- Exercise instructions: Set down all of the records word for word.

Dataset items
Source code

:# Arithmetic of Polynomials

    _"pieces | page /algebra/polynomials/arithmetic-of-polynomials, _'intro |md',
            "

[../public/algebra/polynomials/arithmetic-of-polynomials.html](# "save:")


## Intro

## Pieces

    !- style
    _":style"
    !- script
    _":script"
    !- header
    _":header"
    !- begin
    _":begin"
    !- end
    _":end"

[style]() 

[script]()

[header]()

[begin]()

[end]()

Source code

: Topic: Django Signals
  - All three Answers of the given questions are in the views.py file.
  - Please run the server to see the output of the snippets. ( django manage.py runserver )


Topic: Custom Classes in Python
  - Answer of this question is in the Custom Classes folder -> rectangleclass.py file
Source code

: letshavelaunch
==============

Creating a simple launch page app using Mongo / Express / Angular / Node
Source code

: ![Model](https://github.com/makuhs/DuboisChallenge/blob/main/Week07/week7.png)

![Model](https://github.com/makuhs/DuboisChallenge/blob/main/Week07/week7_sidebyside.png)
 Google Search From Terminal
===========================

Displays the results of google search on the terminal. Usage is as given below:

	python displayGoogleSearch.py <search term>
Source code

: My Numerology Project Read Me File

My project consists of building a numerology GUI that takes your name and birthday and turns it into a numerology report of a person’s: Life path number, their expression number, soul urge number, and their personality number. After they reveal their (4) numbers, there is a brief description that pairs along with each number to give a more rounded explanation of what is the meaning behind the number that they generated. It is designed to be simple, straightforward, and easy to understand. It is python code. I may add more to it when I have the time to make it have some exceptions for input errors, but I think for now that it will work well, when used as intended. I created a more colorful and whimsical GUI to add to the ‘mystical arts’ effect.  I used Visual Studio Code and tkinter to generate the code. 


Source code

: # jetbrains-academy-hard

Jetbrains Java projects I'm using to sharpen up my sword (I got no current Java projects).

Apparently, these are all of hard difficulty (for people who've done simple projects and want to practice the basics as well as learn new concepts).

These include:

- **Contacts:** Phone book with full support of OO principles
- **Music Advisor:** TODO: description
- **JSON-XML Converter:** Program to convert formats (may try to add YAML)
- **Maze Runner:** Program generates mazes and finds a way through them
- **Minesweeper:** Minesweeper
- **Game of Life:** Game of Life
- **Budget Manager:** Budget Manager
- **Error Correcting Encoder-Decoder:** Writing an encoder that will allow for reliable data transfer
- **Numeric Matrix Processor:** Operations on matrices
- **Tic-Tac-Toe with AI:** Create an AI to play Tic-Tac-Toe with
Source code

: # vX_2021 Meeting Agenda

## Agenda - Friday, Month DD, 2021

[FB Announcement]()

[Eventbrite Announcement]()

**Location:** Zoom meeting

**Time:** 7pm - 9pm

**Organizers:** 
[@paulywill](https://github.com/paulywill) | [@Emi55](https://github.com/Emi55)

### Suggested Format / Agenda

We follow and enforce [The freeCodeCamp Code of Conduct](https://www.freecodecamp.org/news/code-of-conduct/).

- Exercise solution:
Source code

:# Arithmetic of Polynomials

    _"pieces | page /algebra/polynomials/arithmetic-of-polynomials, _'intro |md',
            "

[../public/algebra/polynomials/arithmetic-of-polynomials.html](# "save:")


## Intro

## Pieces

    !- style
    _":style"
    !- script
    _":script"
    !- header
    _":header"
    !- begin
    _":begin"
    !- end
    _":end"

[style]() 

[script]()

[header]()

[begin]()

[end]()

Source code

: Topic: Django Signals
  - All three Answers of the given questions are in the views.py file.
  - Please run the server to see the output of the snippets. ( django manage.py runserver )


Topic: Custom Classes in Python
  - Answer of this question is in the Custom Classes folder -> rectangleclass.py file
Source code

: letshavelaunch
==============

Creating a simple launch page app using Mongo / Express / Angular / Node
Source code

: ![Model](https://github.com/makuhs/DuboisChallenge/blob/main/Week07/week7.png)

![Model](https://github.com/makuhs/DuboisChallenge/blob/main/Week07/week7_sidebyside.png)
 Google Search From Terminal
===========================

Displays the results of google search on the terminal. Usage is as given below:

	python displayGoogleSearch.py <search term>
Source code

: My Numerology Project Read Me File

My project consists of building a numerology GUI that takes your name and birthday and turns it into a numerology report of a person’s: Life path number, their expression number, soul urge number, and their personality number. After they reveal their (4) numbers, there is a brief description that pairs along with each number to give a more rounded explanation of what is the meaning behind the number that they generated. It is designed to be simple, straightforward, and easy to understand. It is python code. I may add more to it when I have the time to make it have some exceptions for input errors, but I think for now that it will work well, when used as intended. I created a more colorful and whimsical GUI to add to the ‘mystical arts’ effect.  I used Visual Studio Code and tkinter to generate the code. 


Source code

: # jetbrains-academy-hard

Jetbrains Java projects I'm using to sharpen up my sword (I got no current Java projects).

Apparently, these are all of hard difficulty (for people who've done simple projects and want to practice the basics as well as learn new concepts).

These include:

- **Contacts:** Phone book with full support of OO principles
- **Music Advisor:** TODO: description
- **JSON-XML Converter:** Program to convert formats (may try to add YAML)
- **Maze Runner:** Program generates mazes and finds a way through them
- **Minesweeper:** Minesweeper
- **Game of Life:** Game of Life
- **Budget Manager:** Budget Manager
- **Error Correcting Encoder-Decoder:** Writing an encoder that will allow for reliable data transfer
- **Numeric Matrix Processor:** Operations on matrices
- **Tic-Tac-Toe with AI:** Create an AI to play Tic-Tac-Toe with
Source code

: # vX_2021 Meeting Agenda

## Agenda - Friday, Month DD, 2021

[FB Announcement]()

[Eventbrite Announcement]()

**Location:** Zoom meeting

**Time:** 7pm - 9pm

**Organizers:** 
[@paulywill](https://github.com/paulywill) | [@Emi55](https://github.com/Emi55)

### Suggested Format / Agenda

We follow and enforce [The freeCodeCamp Code of Conduct](https://www.freecodecamp.org/news/code-of-conduct/).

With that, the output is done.